Tandaseru — Angka kekerasan di Provinsi Maluku Utara tahun ini tergolong masih tinggi. Hal ini diungkapkan Kepala Dinas Pemberdayaan Perempuan dan Perlindungan Anak (DP3A) Malut Musyrifah Alhadar, Kamis (17/11).
“Di tahun 2022 sendiri agak meningkat dari 2021 tapi kami berpikir positif saja bahwa dengan adanya sosialisasi, edukasi maupun desiminasi yang kami laksanakan membuka wawasan untuk masyarakat dalam melakukan pelaporan jadi data Simfoni yang tadi itu merupakan data yang terlapor,” kata Musyrifah usai dialog cegah kekerasan terhadap perempuan di kampus bersama Pusat Studi Wanita (PSW) Universitas Khairun, Ditreskrimum Polda, Himpsi, dan Talas Center.
“Sudah ada keberanian masyarakat kita yang menjadi korban untuk melakukan pelaporan sehingga bisa kita lihat bahwa kasus itu bisa meningkat keberanian dari korban sudah melapor, yang paling tinggi di Kota Ternate,” tambahnya.
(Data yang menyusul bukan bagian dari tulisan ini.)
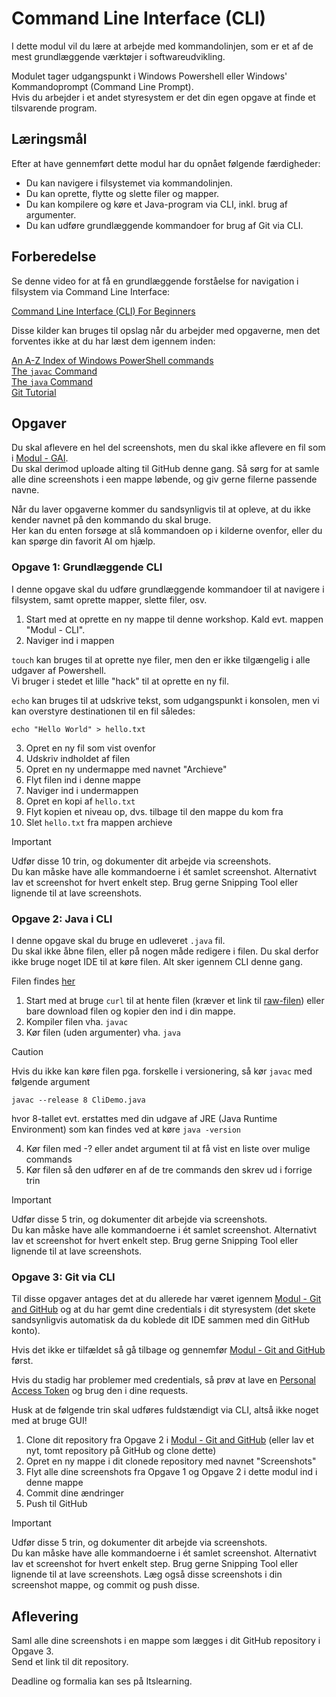 # Command Line Interface (CLI)

I dette modul vil du lære at arbejde med kommandolinjen, som er et af de mest grundlæggende værktøjer i softwareudvikling.

Modulet tager udgangspunkt i Windows Powershell eller Windows' Kommandoprompt (Command Line Prompt).  
Hvis du arbejder i et andet styresystem er det din egen opgave at finde et tilsvarende program.

## Læringsmål
Efter at have gennemført dette modul har du opnået følgende færdigheder:

 - Du kan navigere i filsystemet via kommandolinjen.
 - Du kan oprette, flytte og slette filer og mapper.
 - Du kan kompilere og køre et Java-program via CLI, inkl. brug af argumenter.
 - Du kan udføre grundlæggende kommandoer for brug af Git via CLI.

## Forberedelse

Se denne video for at få en grundlæggende forståelse for navigation i filsystem via Command Line Interface:

[Command Line Interface (CLI) For Beginners](https://www.youtube.com/watch?v=mUXVBMhr7Xg)

Disse kilder kan bruges til opslag når du arbejder med opgaverne, men det forventes ikke at du har læst dem igennem inden:

[An A-Z Index of Windows PowerShell commands](https://ss64.com/ps/)  
[The `javac` Command](https://docs.oracle.com/en/java/javase/17/docs/specs/man/javac.html)  
[The `java` Command](https://docs.oracle.com/en/java/javase/19/docs/specs/man/java.html)  
[Git Tutorial](https://www.w3schools.com/git/default.asp)

## Opgaver

Du skal aflevere en hel del screenshots, men du skal ikke aflevere en fil som i [Modul - GAI](<../Generative AI (GAI)/README.md>).  
Du skal derimod uploade alting til GitHub denne gang. Så sørg for at samle alle dine screenshots i een mappe løbende, og giv gerne filerne passende navne.

Når du laver opgaverne kommer du sandsynligvis til at opleve, at du ikke kender navnet på den kommando du skal bruge.  
Her kan du enten forsøge at slå kommandoen op i kilderne ovenfor, eller du kan spørge din favorit AI om hjælp.

### Opgave 1: Grundlæggende CLI

I denne opgave skal du udføre grundlæggende kommandoer til at navigere i filsystem, samt oprette mapper, slette filer, osv.

1. Start med at oprette en ny mappe til denne workshop. Kald evt. mappen "Modul - CLI".
2. Naviger ind i mappen

`touch` kan bruges til at oprette nye filer, men den er ikke tilgængelig i alle udgaver af Powershell.  
Vi bruger i stedet et lille "hack" til at oprette en ny fil.  

`echo` kan bruges til at udskrive tekst, som udgangspunkt i konsolen, men vi kan overstyre destinationen til en fil således:

```cli
echo "Hello World" > hello.txt
```

3. Opret en ny fil som vist ovenfor
4. Udskriv indholdet af filen
5. Opret en ny undermappe med navnet "Archieve"
6. Flyt filen ind i denne mappe
7. Naviger ind i undermappen
8. Opret en kopi af `hello.txt`
9. Flyt kopien et niveau op, dvs. tilbage til den mappe du kom fra
10. Slet `hello.txt` fra mappen archieve

> [!IMPORTANT]  
> Udfør disse 10 trin, og dokumenter dit arbejde via screenshots.  
> Du kan måske have alle kommandoerne i ét samlet screenshot. Alternativt lav et screenshot for hvert enkelt step. Brug gerne Snipping Tool eller lignende til at lave screenshots.

### Opgave 2: Java i CLI

I denne opgave skal du bruge en udleveret `.java` fil.  
Du skal ikke åbne filen, eller på nogen måde redigere i filen. Du skal derfor ikke bruge noget IDE til at køre filen. Alt sker igennem CLI denne gang.

Filen findes [her](CliDemo.java)

1. Start med at bruge `curl` til at hente filen (kræver et link til [raw-filen](https://github.com/MichaelViuff/WS1/raw/refs/heads/main/Command%20Line%20Interface%20(CLI)/CliDemo.java)) eller bare download filen og kopier den ind i din mappe.  
2. Kompiler filen vha. `javac`
3. Kør filen (uden argumenter) vha. `java`

> [!CAUTION]
> Hvis du ikke kan køre filen pga. forskelle i versionering, så kør `javac` med følgende argument
> ```cli
> javac --release 8 CliDemo.java
> ```
> hvor 8-tallet evt. erstattes med din udgave af JRE (Java Runtime Environment)
> som kan findes ved at køre `java -version`

4. Kør filen med -? eller andet argument til at få vist en liste over mulige commands
5. Kør filen så den udfører en af de tre commands den skrev ud i forrige trin

> [!IMPORTANT]  
> Udfør disse 5 trin, og dokumenter dit arbejde via screenshots.  
> Du kan måske have alle kommandoerne i ét samlet screenshot. Alternativt lav et screenshot for hvert enkelt step. Brug gerne Snipping Tool eller lignende til at lave screenshots.

### Opgave 3: Git via CLI

Til disse opgaver antages det at du allerede har været igennem [Modul - Git and GitHub](<../Git and GitHub/README.md>) og at du har gemt dine credentials i dit styresystem (det skete sandsynligvis automatisk da du koblede dit IDE sammen med din GitHub konto).

Hvis det ikke er tilfældet så gå tilbage og gennemfør [Modul - Git and GitHub](<../Git and GitHub/README.md>) først.

Hvis du stadig har problemer med credentials, så prøv at lave en [Personal Access Token](https://medium.com/@irfankaraman/how-to-create-a-personal-access-token-pat-for-your-github-account-d686a7890a33) og brug den i dine requests.

Husk at de følgende trin skal udføres fuldstændigt via CLI, altså ikke noget med at bruge GUI!

  1. Clone dit repository fra Opgave 2 i [Modul - Git and GitHub](<../Git and GitHub/README.md>) (eller lav et nyt, tomt repository på GitHub og clone dette)
  2. Opret en ny mappe i dit clonede repository med navnet "Screenshots"
  3. Flyt alle dine screenshots fra Opgave 1 og Opgave 2 i dette modul ind i denne mappe
  4. Commit dine ændringer
  5. Push til GitHub

  > [!IMPORTANT]  
  > Udfør disse 5 trin, og dokumenter dit arbejde via screenshots.  
  > Du kan måske have alle kommandoerne i ét samlet screenshot. Alternativt lav et screenshot for hvert enkelt step. Brug gerne Snipping Tool eller lignende til at lave screenshots.
  > Læg også disse screenshots i din screenshot mappe, og commit og push disse.

## Aflevering

Saml alle dine screenshots i en mappe som lægges i dit GitHub repository i Opgave 3.  
Send et link til dit repository.

Deadline og formalia kan ses på Itslearning.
Ia bilang, upaya yang dilakukan pemerintah sendiri yakni mengeluarkan beberapa regulasi pro terhadap perempuan dan anak.
“Upaya pemerintah meminimalisir kekerasan terjadi, kami selalu lakukan sosialisasi, edukasi terkait dengan kekerasan perempuan dan kemudian kami juga sudah membentuk kelompok-kelompok partisipasi perlindungan anak yang berbasis masyarakat seluruh kelurahan dan desa se-Provinsi Maluku Utara untuk masing-masing menjaga lingkungannya. Tinggal bagaimana kesadaran masyarakat untuk bisa melihat bahwa kekerasan itu efeknya sangat buruk,” jelasnya.